What this task involves:
Apart from the pictures, write out the records that follow exactly.

(Data extracts begins)

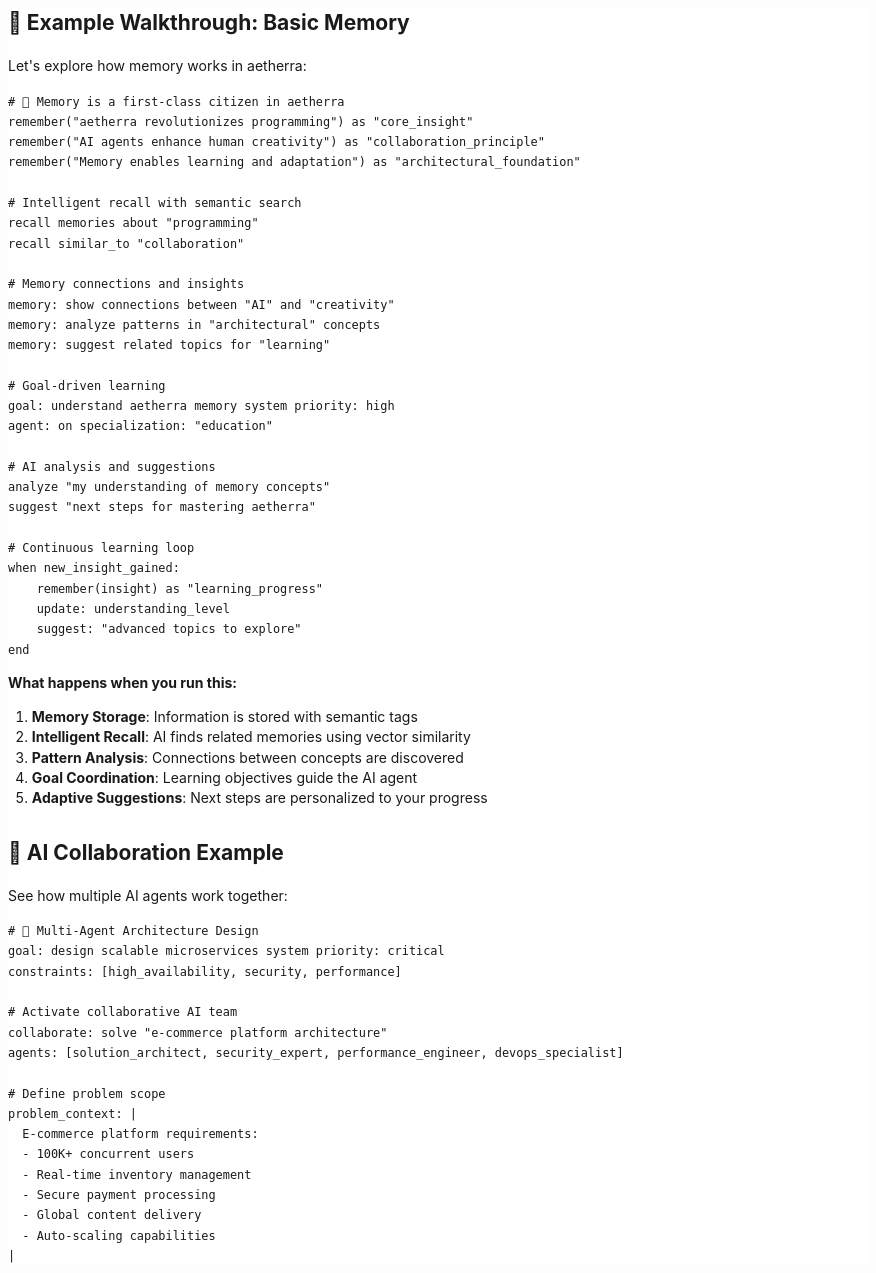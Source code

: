 ## 🧬 Example Walkthrough: Basic Memory

Let's explore how memory works in aetherra:

```aetherra
# 🧠 Memory is a first-class citizen in aetherra
remember("aetherra revolutionizes programming") as "core_insight"
remember("AI agents enhance human creativity") as "collaboration_principle"
remember("Memory enables learning and adaptation") as "architectural_foundation"

# Intelligent recall with semantic search
recall memories about "programming"
recall similar_to "collaboration"

# Memory connections and insights
memory: show connections between "AI" and "creativity"
memory: analyze patterns in "architectural" concepts
memory: suggest related topics for "learning"

# Goal-driven learning
goal: understand aetherra memory system priority: high
agent: on specialization: "education"

# AI analysis and suggestions
analyze "my understanding of memory concepts"
suggest "next steps for mastering aetherra"

# Continuous learning loop
when new_insight_gained:
    remember(insight) as "learning_progress"
    update: understanding_level
    suggest: "advanced topics to explore"
end
```

**What happens when you run this:**
1. **Memory Storage**: Information is stored with semantic tags
2. **Intelligent Recall**: AI finds related memories using vector similarity
3. **Pattern Analysis**: Connections between concepts are discovered
4. **Goal Coordination**: Learning objectives guide the AI agent
5. **Adaptive Suggestions**: Next steps are personalized to your progress

## 🤝 AI Collaboration Example

See how multiple AI agents work together:

```aetherra
# 🤝 Multi-Agent Architecture Design
goal: design scalable microservices system priority: critical
constraints: [high_availability, security, performance]

# Activate collaborative AI team
collaborate: solve "e-commerce platform architecture"
agents: [solution_architect, security_expert, performance_engineer, devops_specialist]

# Define problem scope
problem_context: |
  E-commerce platform requirements:
  - 100K+ concurrent users
  - Real-time inventory management
  - Secure payment processing
  - Global content delivery
  - Auto-scaling capabilities
|

```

(Data extracts ends)

Answer box:
Source code

: ## 🧬 Example Walkthrough: Basic Memory

Let's explore how memory works in aetherra:

```aetherra
# 🧠 Memory is a first-class citizen in aetherra
remember("aetherra revolutionizes programming") as "core_insight"
remember("AI agents enhance human creativity") as "collaboration_principle"
remember("Memory enables learning and adaptation") as "architectural_foundation"

# Intelligent recall with semantic search
recall memories about "programming"
recall similar_to "collaboration"

# Memory connections and insights
memory: show connections between "AI" and "creativity"
memory: analyze patterns in "architectural" concepts
memory: suggest related topics for "learning"

# Goal-driven learning
goal: understand aetherra memory system priority: high
agent: on specialization: "education"

# AI analysis and suggestions
analyze "my understanding of memory concepts"
suggest "next steps for mastering aetherra"

# Continuous learning loop
when new_insight_gained:
    remember(insight) as "learning_progress"
    update: understanding_level
    suggest: "advanced topics to explore"
end
```

**What happens when you run this:**
1. **Memory Storage**: Information is stored with semantic tags
2. **Intelligent Recall**: AI finds related memories using vector similarity
3. **Pattern Analysis**: Connections between concepts are discovered
4. **Goal Coordination**: Learning objectives guide the AI agent
5. **Adaptive Suggestions**: Next steps are personalized to your progress

## 🤝 AI Collaboration Example

See how multiple AI agents work together:

```aetherra
# 🤝 Multi-Agent Architecture Design
goal: design scalable microservices system priority: critical
constraints: [high_availability, security, performance]

# Activate collaborative AI team
collaborate: solve "e-commerce platform architecture"
agents: [solution_architect, security_expert, performance_engineer, devops_specialist]

# Define problem scope
problem_context: |
  E-commerce platform requirements:
  - 100K+ concurrent users
  - Real-time inventory management
  - Secure payment processing
  - Global content delivery
  - Auto-scaling capabilities
|

```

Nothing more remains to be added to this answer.